On the hunt for a day of good friend, laughter and witnessing fine work of bird dogs

cdad@hiltonheadisland.netFebruary 5, 2014 

I'll bet some of you hunters wonder why my column is always "cast" and not much "blast." Well hallelujah, because I finally got the chance to do some blasting -- and, without sounding too corny, it was an absolute blast.

Having grown up here when dove hunts were easy to come by and duck hunting seriously interrupted my work schedule, it saddened me when development ran most of the fowl elsewhere. Farmers took to planting pine trees instead of crops, and those farms that still practiced agriculture became the target for deer hunters from Florida who would pay top dollar for hunting rights, which pretty much made hunting inaccessible for simple folk like myself.

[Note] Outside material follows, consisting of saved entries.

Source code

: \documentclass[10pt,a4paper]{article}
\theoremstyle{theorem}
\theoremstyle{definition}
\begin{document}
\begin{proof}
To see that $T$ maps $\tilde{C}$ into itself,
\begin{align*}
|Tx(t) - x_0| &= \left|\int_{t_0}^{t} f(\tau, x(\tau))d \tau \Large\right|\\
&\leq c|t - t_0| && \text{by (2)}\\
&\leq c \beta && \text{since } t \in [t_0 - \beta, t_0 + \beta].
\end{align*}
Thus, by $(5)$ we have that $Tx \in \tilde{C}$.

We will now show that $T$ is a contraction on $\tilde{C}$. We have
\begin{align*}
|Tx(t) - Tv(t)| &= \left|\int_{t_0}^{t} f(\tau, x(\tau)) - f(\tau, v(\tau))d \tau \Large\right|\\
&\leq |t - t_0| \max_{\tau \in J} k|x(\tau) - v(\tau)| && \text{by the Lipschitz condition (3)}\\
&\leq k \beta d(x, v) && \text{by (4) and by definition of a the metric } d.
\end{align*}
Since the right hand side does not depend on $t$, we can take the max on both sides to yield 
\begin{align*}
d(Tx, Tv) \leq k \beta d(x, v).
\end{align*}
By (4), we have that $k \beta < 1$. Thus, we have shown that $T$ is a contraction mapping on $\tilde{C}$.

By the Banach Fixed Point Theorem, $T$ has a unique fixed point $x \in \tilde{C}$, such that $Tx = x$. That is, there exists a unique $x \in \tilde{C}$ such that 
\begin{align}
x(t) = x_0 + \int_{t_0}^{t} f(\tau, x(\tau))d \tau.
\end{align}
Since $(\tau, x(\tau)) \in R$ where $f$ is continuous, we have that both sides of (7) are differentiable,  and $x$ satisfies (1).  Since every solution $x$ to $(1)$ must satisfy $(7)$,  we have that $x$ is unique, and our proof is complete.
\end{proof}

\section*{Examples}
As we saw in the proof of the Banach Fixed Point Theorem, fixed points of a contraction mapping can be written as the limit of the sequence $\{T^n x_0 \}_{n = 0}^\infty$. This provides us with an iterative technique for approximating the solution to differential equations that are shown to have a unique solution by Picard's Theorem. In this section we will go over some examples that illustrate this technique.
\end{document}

At least I was here to experience those glory days when hunts were as easy as knocking on a farmer's door and asking permission to hunt his land.

Oh how I miss those days.

I never have been a big game hunter but I love bird hunting so much I get a tingle down my worthless spine just thinking about it. So when my good friend George Edgar, who divides his time between Virginia and Palmetto Bluff, called and asked me if I wanted to go quail hunting with him and local Mac Dunaway. I was packing my gun bag before I hung up the phone.

If you have never been bird hunting, you should know it isn't about how many birds as much as it is about two things in particular: Whether there is camaraderie between the hunters, and a good bird dog work.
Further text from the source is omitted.